“So I could, ordinarily,” said Levine in a troubled voice. “But it just happens that everything I’ve got on earth is shoe-stringed out to hang onto that pine section of mine up in Bear county. I’m mortgaged up to my eyebrows. Marshall knows it and sees a chance to get hold of the pines, damn him!”
Lydia sat up and rubbed her eyes.
“Well! Well! young Lydia,” cried Levine. “Had a fine sleep, didn’t you!”
“I’m awful hungry,” said the child.
“Bless your soul,” exclaimed Lizzie. “I’ll warm your supper up for you in a minute.”
Lydia stood with hands outstretched to the base burner, her hair tumbled, her glance traveling from Amos to Levine.
“What makes Mr. Marshall act so?” she asked.
“Sho,” said Levine, “little girls your age don’t know anything about such things, do they, Amos? Come here. You shall eat your supper on my lap.”
“I’m getting too old for laps,” said Lydia, coming very willingly nevertheless within the compass of John’s long arms. “But I love you next to Daddy now, in all the world.”
John swept her to his knees and put his cheek against hers for a moment, while tears gleamed in his black eyes.
“Eat your supper and go to bed, Lydia,” said Amos.
“Don’t be so cross, Amos,” protested Levine.
“God knows I’m not cross—to Lydia of all people in the world,” sighed Amos, “but she worries over money matters just the way her mother did and I want to finish talking this over with you.”
“There’s nothing more to talk about,” Levine’s voice was short. “Let him call in the loan, the fat hog!”
Lydia slept the long night through. She awoke refreshed and renewed.

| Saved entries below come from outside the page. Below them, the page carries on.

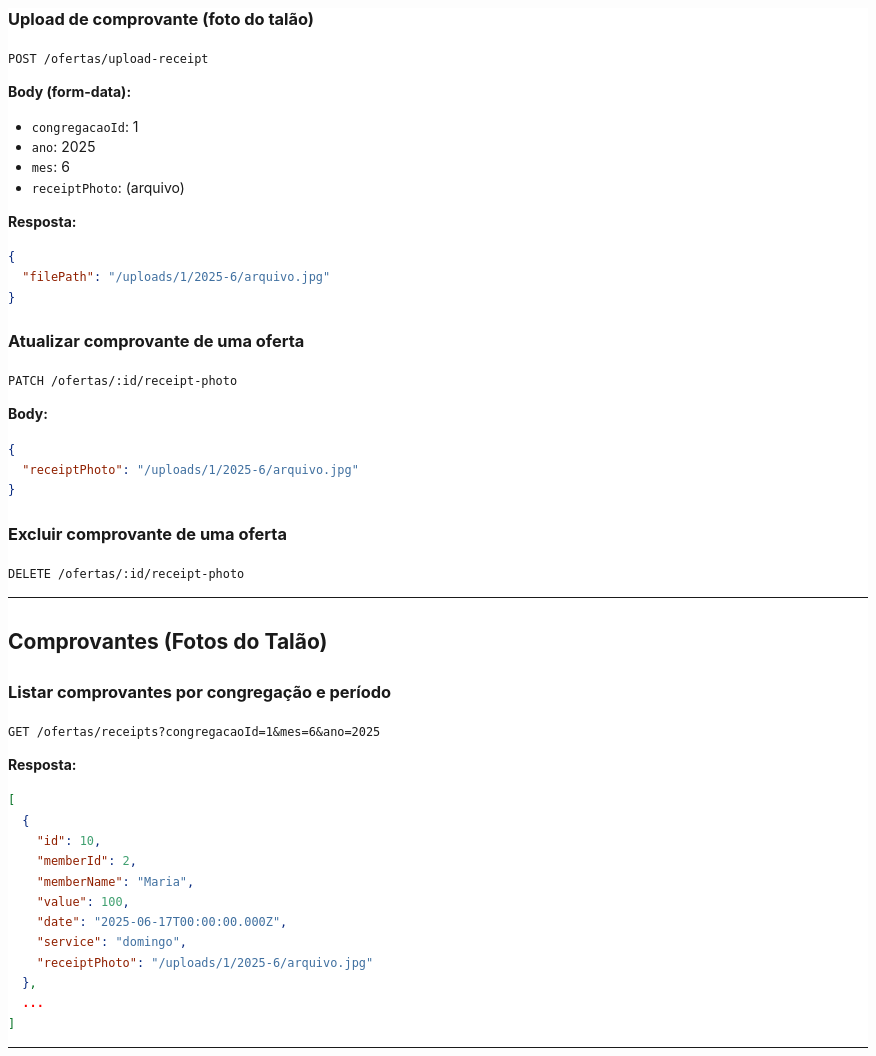 ### Upload de comprovante (foto do talão)

`POST /ofertas/upload-receipt`

**Body (form-data):**
- `congregacaoId`: 1
- `ano`: 2025
- `mes`: 6
- `receiptPhoto`: (arquivo)

**Resposta:**
```json
{
  "filePath": "/uploads/1/2025-6/arquivo.jpg"
}
```

### Atualizar comprovante de uma oferta

`PATCH /ofertas/:id/receipt-photo`

**Body:**
```json
{
  "receiptPhoto": "/uploads/1/2025-6/arquivo.jpg"
}
```

### Excluir comprovante de uma oferta

`DELETE /ofertas/:id/receipt-photo`

---

## Comprovantes (Fotos do Talão)

### Listar comprovantes por congregação e período

`GET /ofertas/receipts?congregacaoId=1&mes=6&ano=2025`

**Resposta:**
```json
[
  {
    "id": 10,
    "memberId": 2,
    "memberName": "Maria",
    "value": 100,
    "date": "2025-06-17T00:00:00.000Z",
    "service": "domingo",
    "receiptPhoto": "/uploads/1/2025-6/arquivo.jpg"
  },
  ...
]
```

---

After first adjusting herself to the awful sense of loss, which is the worst of waking in grief, the recollection of the conversation she had heard the night before returned with sickening vividness. After she had wiped the breakfast dishes for Lizzie she stood for a long time at the living-room window with Florence Dombey in her arms staring at the lake. Finally, she tucked the doll up comfortably on the couch and announced to Lizzie that she was going skating.

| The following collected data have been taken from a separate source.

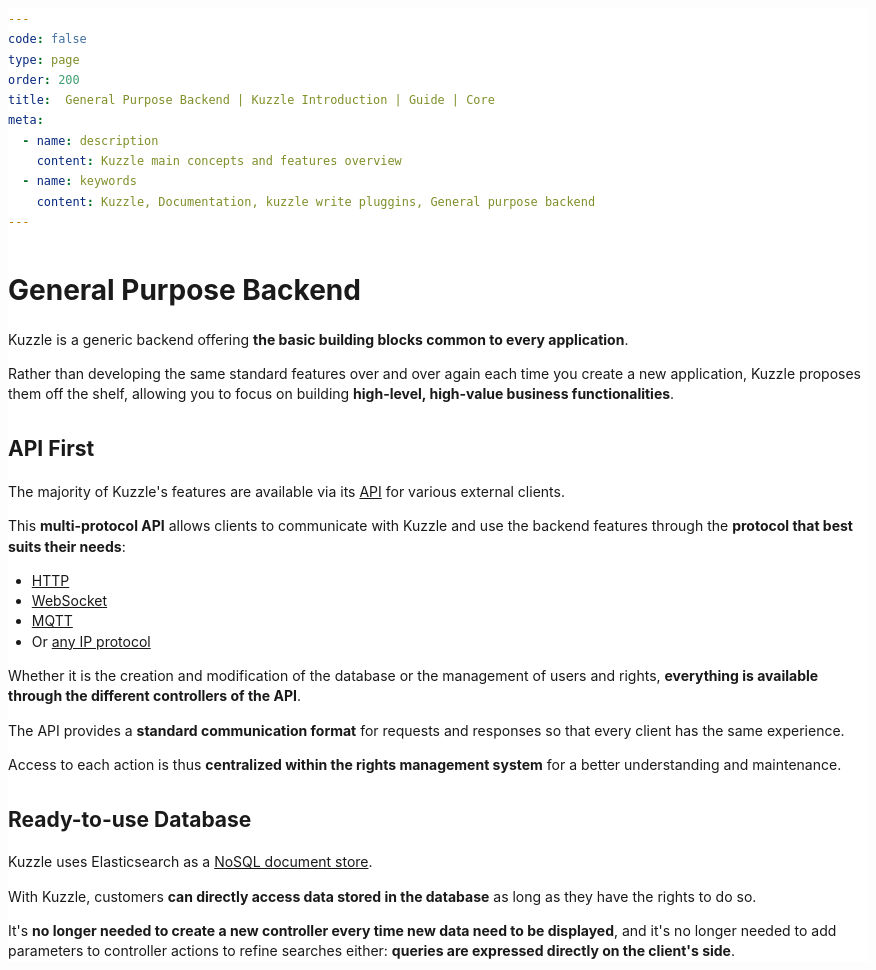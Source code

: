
 ```yaml
---
code: false
type: page
order: 200
title:  General Purpose Backend | Kuzzle Introduction | Guide | Core
meta:
  - name: description
    content: Kuzzle main concepts and features overview
  - name: keywords
    content: Kuzzle, Documentation, kuzzle write pluggins, General purpose backend
---
```


# General Purpose Backend

Kuzzle is a generic backend offering **the basic building blocks common to every application**.

Rather than developing the same standard features over and over again each time you create a new application, Kuzzle proposes them off the shelf, allowing you to focus on building **high-level, high-value business functionalities**.

## API First

The majority of Kuzzle's features are available via its [API](/core/2/guides/main-concepts/api) for various external clients.

This **multi-protocol API** allows clients to communicate with Kuzzle and use the backend features through the **protocol that best suits their needs**:
 - [HTTP](/core/2/api/protocols/http/)
 - [WebSocket](/core/2/api/protocols/websocket/)
 - [MQTT](/core/2/api/protocols/mqtt/)
 - Or [any IP protocol](https://docs.kuzzle.io/core/2/guides/write-protocols/start-writing-protocols/)

Whether it is the creation and modification of the database or the management of users and rights, **everything is available through the different controllers of the API**.

The API provides a **standard communication format** for requests and responses so that every client has the same experience.

Access to each action is thus **centralized within the rights management system** for a better understanding and maintenance.

## Ready-to-use Database

Kuzzle uses Elasticsearch as a [NoSQL document store](/core/2/guides/main-concepts/data-storage).

With Kuzzle, customers **can directly access data stored in the database** as long as they have the rights to do so.

It's **no longer needed to create a new controller every time new data need to be displayed**, and it's no longer needed to add parameters to controller actions to refine searches either: **queries are expressed directly on the client's side**.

An hour later, Dave Marshall heard his clerk protesting outside his door and a childish voice saying, “But please, just for a minute. He likes me. He truly does.”

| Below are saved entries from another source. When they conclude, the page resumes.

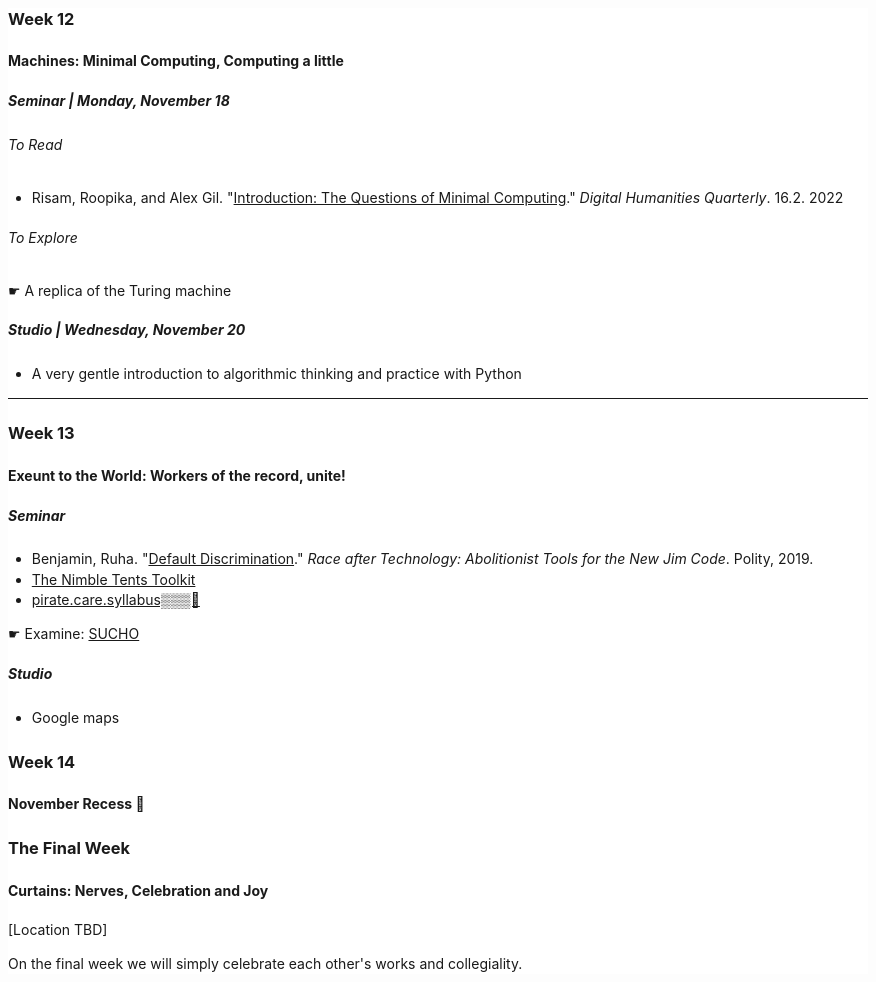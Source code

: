 
### Week 12

#### Machines: Minimal Computing, Computing a little

##### Seminar | Monday, November 18

###### To Read

- Risam, Roopika, and Alex Gil. "[Introduction: The Questions of
  Minimal Computing](http://www.digitalhumanities.org/dhq/vol/16/2/000646/000646.html)."
  _Digital Humanities Quarterly_. 16.2. 2022

###### To Explore

☛ A replica of the Turing machine

##### Studio | Wednesday, November 20

- A very gentle introduction to algorithmic thinking and practice with Python

---

### Week 13

#### Exeunt to the World: Workers of the record, unite!

##### Seminar

- Benjamin, Ruha. "[Default Discrimination](https://web-s-ebscohost-com.yale.idm.oclc.org/ehost/ebookviewer/ebook/bmxlYmtfXzIxOTQ0MzhfX0FO0?sid=b16fb1c5-098f-4405-893e-c9d68290ae4d@redis&vid=0&format=EK&lpid=navPoint-20&rid=0)." _Race after Technology: Abolitionist Tools for the
  New Jim Code_. Polity, 2019.
- [The Nimble Tents Toolkit](https://nimbletents.github.io/)
- [pirate.care.syllabus▒▒▒🐙](https://syllabus.pirate.care/)

☛ Examine: [SUCHO](https://www.sucho.org/)

##### Studio

- Google maps

### Week 14

#### November Recess 🦃

### The Final Week

#### Curtains: Nerves, Celebration and Joy

[Location TBD]

On the final week we will simply celebrate each other's works and collegiality.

Then the door opened and Lydia, breathless and rosy and threadbare, came into his little private office. She closed the door and stood with her back against it, unsmiling.
“I’m in quarantine,” she said, “so I won’t come near you.”
“Why, Lydia!” exclaimed Marshall, “where did you come from!”
“Home. Mr. Marshall, won’t you fix Daddy’s note if he gives you me?”
“Huh!” ejaculated Marshall.
“You said last fall,” the child went on, her voice quavering but her eyes resolute, “that if Daddy ever wanted to sell me, you’d buy me. I think I ought to be worth a thousand dollars. I can do so much work around the house and help you train Margery! I can work hard. You ask John Levine.”